# One-Shot Learning Training and Prediction Results

reference:
https://towardsdatascience.com/building-a-one-shot-learning-network-with-pytorch-d1c3a5fafa4a
https://becominghuman.ai/siamese-networks-algorithm-applications-and-pytorch-implementation-4ffa3304c18

[3] "We are interested in the problem of learning and recognition of <u>categories</u> (as opposed to individual objects)" 
[3] "Another aspect that we wish to emphasize is the ability to learn with minimal supervision."

[3] Li Fei-Fei, R. Fergus and P. Perona, "One-shot learning of object categories," in IEEE Transactions on Pattern Analysis and Machine Intelligence, vol. 28, no. 4, pp. 594-611, April 2006, doi: 10.1109/TPAMI.2006.79.

In [1]:
from __future__ import print_function, division

import sys
import platform
import time
import os
import copy
import numpy as np
import pandas as pd
import matplotlib.pyplot as plt
import json
from pprint import pprint

import torch
import torch.nn as nn
import torch.optim as optim
from torch.optim import lr_scheduler
import torch.backends.cudnn as cudnn
import torchvision
from torchvision import datasets, models, transforms

# this is necessary to use the common functions
# assumes directory structure was maintained
sys.path.insert(0, '../common/')
# from common.torch_utils import train_model,get_device
# from torch_utils import (train_model, 
#                          mnist_dataloader, 
#                          dataset_preview)
from torch_utils import *

# print some versions
print(f'Python Version:      {platform.python_version()}')
print(f'PyTorch Version:     {torch.__version__}')
print(f'Torchvision Version: {torchvision.__version__}')
print(f'CUDA Version:        {torch.version.cuda}')

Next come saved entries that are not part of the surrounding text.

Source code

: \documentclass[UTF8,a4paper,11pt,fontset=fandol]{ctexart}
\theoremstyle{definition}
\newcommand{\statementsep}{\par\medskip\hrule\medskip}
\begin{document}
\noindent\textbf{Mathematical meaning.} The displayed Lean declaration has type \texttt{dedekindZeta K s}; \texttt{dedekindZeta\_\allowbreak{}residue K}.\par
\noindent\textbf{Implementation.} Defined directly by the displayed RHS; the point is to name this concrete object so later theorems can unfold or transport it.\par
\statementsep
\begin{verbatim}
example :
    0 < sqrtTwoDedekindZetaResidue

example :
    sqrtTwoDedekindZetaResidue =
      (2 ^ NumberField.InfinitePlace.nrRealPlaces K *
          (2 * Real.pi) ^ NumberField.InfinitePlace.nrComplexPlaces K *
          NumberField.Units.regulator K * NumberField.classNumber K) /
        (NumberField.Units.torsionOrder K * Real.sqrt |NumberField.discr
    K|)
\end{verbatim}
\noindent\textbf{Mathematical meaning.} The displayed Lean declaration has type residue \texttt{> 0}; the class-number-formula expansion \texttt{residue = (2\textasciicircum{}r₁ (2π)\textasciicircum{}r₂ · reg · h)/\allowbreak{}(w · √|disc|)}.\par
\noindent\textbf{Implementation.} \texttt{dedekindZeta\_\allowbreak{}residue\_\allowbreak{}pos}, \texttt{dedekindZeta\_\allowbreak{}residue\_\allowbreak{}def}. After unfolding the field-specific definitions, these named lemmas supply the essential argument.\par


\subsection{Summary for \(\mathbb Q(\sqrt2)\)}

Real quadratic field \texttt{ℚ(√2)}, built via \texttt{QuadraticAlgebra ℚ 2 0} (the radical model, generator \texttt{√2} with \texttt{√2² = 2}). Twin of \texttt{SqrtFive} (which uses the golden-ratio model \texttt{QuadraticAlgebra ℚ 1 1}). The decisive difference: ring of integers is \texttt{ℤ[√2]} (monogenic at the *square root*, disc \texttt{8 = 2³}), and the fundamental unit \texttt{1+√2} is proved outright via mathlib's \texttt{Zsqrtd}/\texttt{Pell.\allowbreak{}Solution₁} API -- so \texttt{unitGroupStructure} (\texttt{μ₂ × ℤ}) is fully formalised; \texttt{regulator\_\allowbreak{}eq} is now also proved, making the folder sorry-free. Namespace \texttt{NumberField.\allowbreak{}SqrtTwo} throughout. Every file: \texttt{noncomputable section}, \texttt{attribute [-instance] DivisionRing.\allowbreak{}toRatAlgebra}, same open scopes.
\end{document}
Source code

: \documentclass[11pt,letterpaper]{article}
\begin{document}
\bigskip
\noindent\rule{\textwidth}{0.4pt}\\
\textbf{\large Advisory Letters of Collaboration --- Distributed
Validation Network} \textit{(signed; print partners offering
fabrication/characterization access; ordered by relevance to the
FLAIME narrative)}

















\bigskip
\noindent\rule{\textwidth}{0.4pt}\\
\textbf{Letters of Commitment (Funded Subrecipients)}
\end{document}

# get device (defaults to GPU if available)
device = get_device()

Python Version:      3.7.8
PyTorch Version:     1.7.1+cu101
Torchvision Version: 0.8.2+cu101
CUDA Version:        10.1

***********************************
GPU Available:  True
Current Device: cuda:0 (Tesla T4)
***********************************



To keep as consistent as possible with the reference article, let's observe the following excerpt:

> Batch Size: Since we are learning how similar are two images, the batch size needs to be pretty big in order for the model to be generalisable especially for a dataset like this with many different categories. Therefore we used a batch size of 128.   
>
> Learning Rate: We tested with several learning rates from 0.001 to 0.0005, and selected a 0.0006 which provided the best loss decreasing rate.   
>
> Optimizer and Loss: We adopted the traditional Adam optimizer for this network with the binary cross entropy (BCE) loss with logits.

Another excerpt from the article that will drive design decisions:
>... could be due to the fact that the kernel size of the convolutional layers is fairly small (3x3), which gives a small receptive field. For a problem of computing similarity between two images, it may perhaps be beneficial to look at a “bigger picture” of the two images instead of focusing on small details, and hence a larger receptive field proposed in the original network worked better.